Most likely, banks won’t extend a lower APR unless you ask for one first.
In our survey, only 25% of credit card users said they ever asked for a lower APR. Even allowing for a significant amount of the population who doesn’t maintain a balance on their card, that still means a significant percentage of the population who does have a balance isn’t asking.
As for those cardholders who asked, 64% said they received a lower rate. These users reported lowering their APR at an average of 5.5 percentage points. For a card with a $5,000 balance, reducing an APR from 24.9% to 19.4% results in an annual savings of around $275.

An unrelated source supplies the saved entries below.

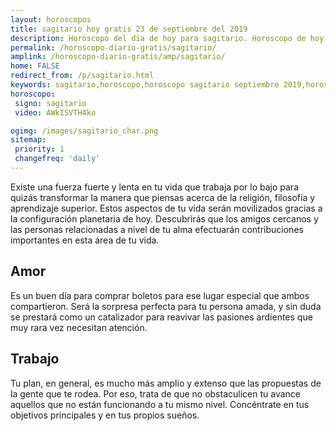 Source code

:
 ```yaml
---
layout: horoscopos
title: sagitario hoy gratis 23 de septiembre del 2019 
description: Horóscopo del dia de hoy para sagitario. Horoscopo de hoy 23 de septiembre del 2019. Las predicciones de amor, trabajo, vida personal gratis.
permalink: /horoscopo-diario-gratis/sagitario/
amplink: /horoscopo-diario-gratis/amp/sagitario/
home: FALSE
redirect_from: /p/sagitario.html
keywords: sagitario,horoscopo,horoscopo sagitario septiembre 2019,horoscopo sagitario hoy,tarot sagitario septiembre 2019,horoscopo sagitario,tarot sagitario hoy,horoscopo de hoy,horoscopo diario,tarot del amor,horoscopo de hoy sagitario,horoscopo diario del tarot, Horoscopo de hoy sagitario 23 de septiembre del 2019,horóscopo del día, el horoscopo de hoy
horoscopo:
 signo: sagitario
 video: AWkISVTH4ko

ogimg: /images/sagitario_char.png
sitemap:
 priority: 1
 changefreq: 'daily'
---
```



Existe una fuerza fuerte y lenta en tu vida que trabaja por lo bajo para quizás transformar la manera que piensas acerca de la religión, filosofía y aprendizaje superior. Estos aspectos de tu vida serán movilizados gracias a la configuración planetaria de hoy. Descubrirás que los amigos cercanos y las personas relacionadas a nivel de tu alma efectuarán contribuciones importantes en esta área de tu vida.

## Amor

Es un buen día para comprar boletos para ese lugar especial que ambos compartieron. Será la sorpresa perfecta para tu persona amada, y sin duda se prestará como un catalizador para reavivar las pasiones ardientes que muy rara vez necesitan atención.

## Trabajo

Tu plan, en general, es mucho más amplio y extenso que las propuestas de la gente que te rodea. Por eso, trata de que no obstaculicen tu avance aquellos que no están funcionando a tu mismo nivel. Concéntrate en tus objetivos principales y en tus propios sueños. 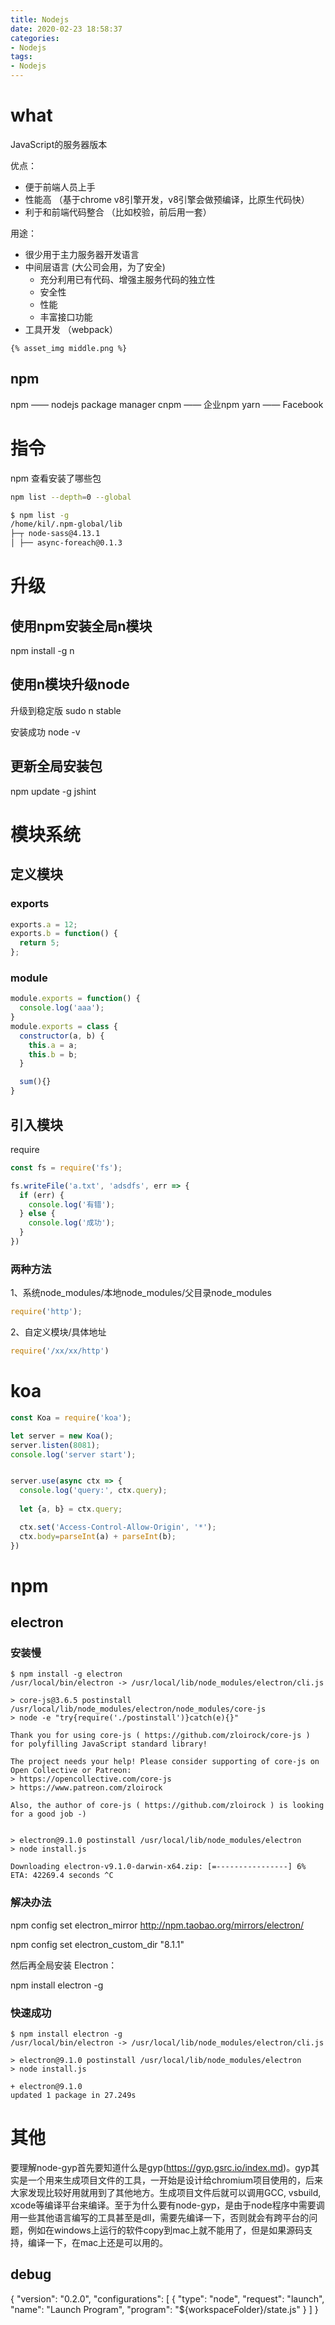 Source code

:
 ```yaml
---
title: Nodejs
date: 2020-02-23 18:58:37
categories:
- Nodejs
tags:
- Nodejs
---
```


# what
JavaScript的服务器版本

优点：
- 便于前端人员上手
- 性能高 （基于chrome v8引擎开发，v8引擎会做预编译，比原生代码快）
- 利于和前端代码整合  （比如校验，前后用一套）

用途：
- 很少用于主力服务器开发语言
- 中间层语言 (大公司会用，为了安全)
  + 充分利用已有代码、增强主服务代码的独立性
  + 安全性
  + 性能
  + 丰富接口功能
- 工具开发  （webpack）

`{% asset_img middle.png %}`

## npm
npm —— nodejs package manager
cnpm —— 企业npm
yarn —— Facebook

# 指令
npm 查看安装了哪些包
``` BASH
npm list --depth=0 --global
```

``` BASH
$ npm list -g
/home/kil/.npm-global/lib
├─┬ node-sass@4.13.1
│ ├── async-foreach@0.1.3
```

# 升级
## 使用npm安装全局n模块
npm install -g n

## 使用n模块升级node
升级到稳定版
sudo n stable

安装成功 node -v

## 更新全局安装包
npm update -g jshint


# 模块系统
## 定义模块
### exports
```js
exports.a = 12;
exports.b = function() {
  return 5;
};
```
### module
```js
module.exports = function() {
  console.log('aaa');
}
module.exports = class {
  constructor(a, b) {
    this.a = a;
    this.b = b;
  }

  sum(){}
}
```

## 引入模块
require
``` js
const fs = require('fs');

fs.writeFile('a.txt', 'adsdfs', err => {
  if (err) {
    console.log('有错');
  } else {
    console.log('成功');
  }
})
```

### 两种方法
1、系统node_modules/本地node_modules/父目录node_modules
``` js
require('http');
```

2、自定义模块/具体地址
``` js
require('/xx/xx/http')
```

# koa
``` js
const Koa = require('koa');

let server = new Koa();
server.listen(8081);
console.log('server start');


server.use(async ctx => {
  console.log('query:', ctx.query);
  
  let {a, b} = ctx.query;

  ctx.set('Access-Control-Allow-Origin', '*');
  ctx.body=parseInt(a) + parseInt(b);
})
```

# npm
## electron
### 安装慢
```
$ npm install -g electron
/usr/local/bin/electron -> /usr/local/lib/node_modules/electron/cli.js

> core-js@3.6.5 postinstall /usr/local/lib/node_modules/electron/node_modules/core-js
> node -e "try{require('./postinstall')}catch(e){}"

Thank you for using core-js ( https://github.com/zloirock/core-js ) for polyfilling JavaScript standard library!

The project needs your help! Please consider supporting of core-js on Open Collective or Patreon:
> https://opencollective.com/core-js
> https://www.patreon.com/zloirock

Also, the author of core-js ( https://github.com/zloirock ) is looking for a good job -)


> electron@9.1.0 postinstall /usr/local/lib/node_modules/electron
> node install.js

Downloading electron-v9.1.0-darwin-x64.zip: [=----------------] 6% ETA: 42269.4 seconds ^C
```

### 解决办法
npm config set electron_mirror http://npm.taobao.org/mirrors/electron/

npm config set electron_custom_dir "8.1.1"

然后再全局安装 Electron：

npm install electron -g

### 快速成功
```
$ npm install electron -g
/usr/local/bin/electron -> /usr/local/lib/node_modules/electron/cli.js

> electron@9.1.0 postinstall /usr/local/lib/node_modules/electron
> node install.js

+ electron@9.1.0
updated 1 package in 27.249s
```


# 其他
要理解node-gyp首先要知道什么是gyp(https://gyp.gsrc.io/index.md)。gyp其实是一个用来生成项目文件的工具，一开始是设计给chromium项目使用的，后来大家发现比较好用就用到了其他地方。生成项目文件后就可以调用GCC, vsbuild, xcode等编译平台来编译。至于为什么要有node-gyp，是由于node程序中需要调用一些其他语言编写的工具甚至是dll，需要先编译一下，否则就会有跨平台的问题，例如在windows上运行的软件copy到mac上就不能用了，但是如果源码支持，编译一下，在mac上还是可以用的。

## debug
{
  "version": "0.2.0",
  "configurations": [
      {
          "type": "node",
          "request": "launch",
          "name": "Launch Program",
          "program": "${workspaceFolder}/state.js"
      }
  ]
}



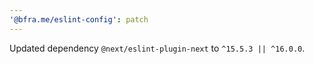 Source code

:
```yaml
---
'@bfra.me/eslint-config': patch
---
```


Updated dependency `@next/eslint-plugin-next` to `^15.5.3 || ^16.0.0`.

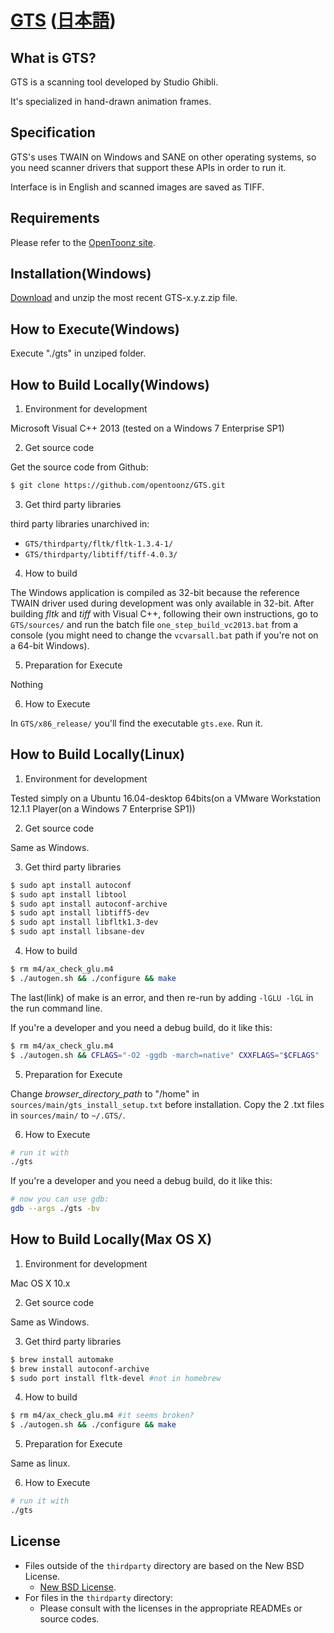 # [GTS](https://opentoonz.github.io/e/index.html)  ([日本語](./README_ja.md))

## What is GTS?

GTS is a scanning tool developed by Studio Ghibli.

It's specialized in hand-drawn animation frames.

## Specification

GTS's uses TWAIN on Windows and SANE on other operating systems, so you need scanner drivers that support these APIs in order to run it.

Interface is in English and scanned images are saved as TIFF.

## Requirements

Please refer to the [OpenToonz site](https://opentoonz.github.io/e/index.html).

## Installation(Windows)

[Download](https://github.com/opentoonz/GTS/releases) and unzip the most recent GTS-x.y.z.zip file.

## How to Execute(Windows)

Execute "./gts" in unziped folder.

## How to Build Locally(Windows)

1. Environment for development

 Microsoft Visual C++ 2013 (tested on a Windows 7 Enterprise SP1)

2. Get source code

 Get the source code from Github:
 ```sh
 $ git clone https://github.com/opentoonz/GTS.git
 ```

3. Get third party libraries

 third party libraries unarchived in:
 - `GTS/thirdparty/fltk/fltk-1.3.4-1/`
 - `GTS/thirdparty/libtiff/tiff-4.0.3/`

4. How to build

 The Windows application is compiled as 32-bit because the reference TWAIN driver used during development was only available in 32-bit.
 After building *fltk* and *tiff* with Visual C++, following their own instructions, go to `GTS/sources/` and run the batch file `one_step_build_vc2013.bat` from a console (you might need to change the `vcvarsall.bat` path if you're not on a 64-bit Windows).

5. Preparation for Execute

 Nothing

6. How to Execute

 In `GTS/x86_release/` you'll find the executable `gts.exe`. Run it.

## How to Build Locally(Linux)

1. Environment for development

 Tested simply on a Ubuntu 16.04-desktop 64bits(on a VMware Workstation 12.1.1 Player(on a Windows 7 Enterprise SP1))

2. Get source code

 Same as Windows.

3. Get third party libraries

 ```sh
 $ sudo apt install autoconf
 $ sudo apt install libtool
 $ sudo apt install autoconf-archive
 $ sudo apt install libtiff5-dev
 $ sudo apt install libfltk1.3-dev
 $ sudo apt install libsane-dev
 ```

4. How to build

 ```sh
 $ rm m4/ax_check_glu.m4
 $ ./autogen.sh && ./configure && make
 ```
 The last(link) of make is an error, and then re-run by adding `-lGLU -lGL` in the run command line.

 If you're a developer and you need a debug build, do it like this:
 ```sh
 $ rm m4/ax_check_glu.m4
 $ ./autogen.sh && CFLAGS="-O2 -ggdb -march=native" CXXFLAGS="$CFLAGS" ./configure && make -j8
 ```

5. Preparation for Execute

 Change *browser_directory_path* to "/home" in `sources/main/gts_install_setup.txt` before installation.
 Copy the 2 .txt files in `sources/main/` to `~/.GTS/`.

6. How to Execute

 ```sh
 # run it with
 ./gts
 ```

 If you're a developer and you need a debug build, do it like this:
 ```sh
 # now you can use gdb:
 gdb --args ./gts -bv
 ```

## How to Build Locally(Max OS X)

1. Environment for development

 Mac OS X 10.x

2. Get source code

 Same as Windows.

3. Get third party libraries

 ```sh
 $ brew install automake
 $ brew install autoconf-archive
 $ sudo port install fltk-devel #not in homebrew
 ```

4. How to build

 ```sh
 $ rm m4/ax_check_glu.m4 #it seems broken?
 $ ./autogen.sh && ./configure && make
 ```

5. Preparation for Execute

 Same as linux.

6. How to Execute

 ```sh
 # run it with
 ./gts
 ```

## License

- Files outside of the `thirdparty` directory are based on the New BSD License.
  - [New BSD License](./LICENSE.txt).
- For files in the `thirdparty` directory:
  - Please consult with the licenses in the appropriate READMEs or source codes.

Although the survey didn’t ask, another option for these users would be to transfer that balance to a low- or 0% APR balance transfer card. Generally, these cards will offer a low introductory APR rate for 12 to 18 months. However, there’s often a balance transfer fee that ranges from 3% to 5% of the balance. For those fees, transferring a $5,000 balance costs $150-$250 initially, but you’ll save more over the longer run. For example, transferring that $5,000 from a credit card with a 24.9% APR to a 18-month, 0% introductory APR balance transfer card saves $1,717.50 in interest over those 18-months, after taking into account the $150 transfer fee. You can use this calculator to do your own math on any balances you may have.
Waving goodbye to late fees
Only 59% of credit card users who had a late fee have ever asked to have it waived, even though 89% of them succeeded in getting at least one late fee reversed. That’s a typical savings of up to $38 dollars per incident, according to many credit card terms in 2018.
A request for credit is often extended
The pattern continued when we asked credit card users if they ever asked for additional credit on at least one of their credit cards. Only 40% reported asking. However, among those who did ask, 87% said they succeeded in receiving a higher credit limit.
There are many reasons it may make sense to request a higher credit limit. You may want to dedicate your spending to this credit card and securing a higher limit gives you the room you need to charge daily expenses regularly. Also, by increasing the amount of credit available, you can improve your credit utilization rate. That’s how much debt you carry on credit cards vs. how much debt is available to you. The lower your rate, the better your credit score will be.
The key here, of course, is to get that credit limit increase but resist the temptation to immediately max out that card. That will only hurt your credit.
Most still use the phone
Finally, we were a little surprised that, despite the text- and email-based world we live in, most credit card users used a quaint way to get their issues sorted out – they spoke over the telephone. Some may have even used landlines.
People’s credit situations are fluid. Over time, they often change for the better (Indeed, the average FICO score for Americans hit 700 for the first time last year). And perhaps your needs have changed, and now need a different type of rewards card that better aligns with your current spending. Or it could simply be that you now need additional credit — more than your card issuers currently extend to you.
CompareCards.com by LendingTree commissioned Qualtrics to survey 1,051 Americans who have at least one credit card about interactions they have initiated with credit card issuers. The survey was fielded March 20, 2018.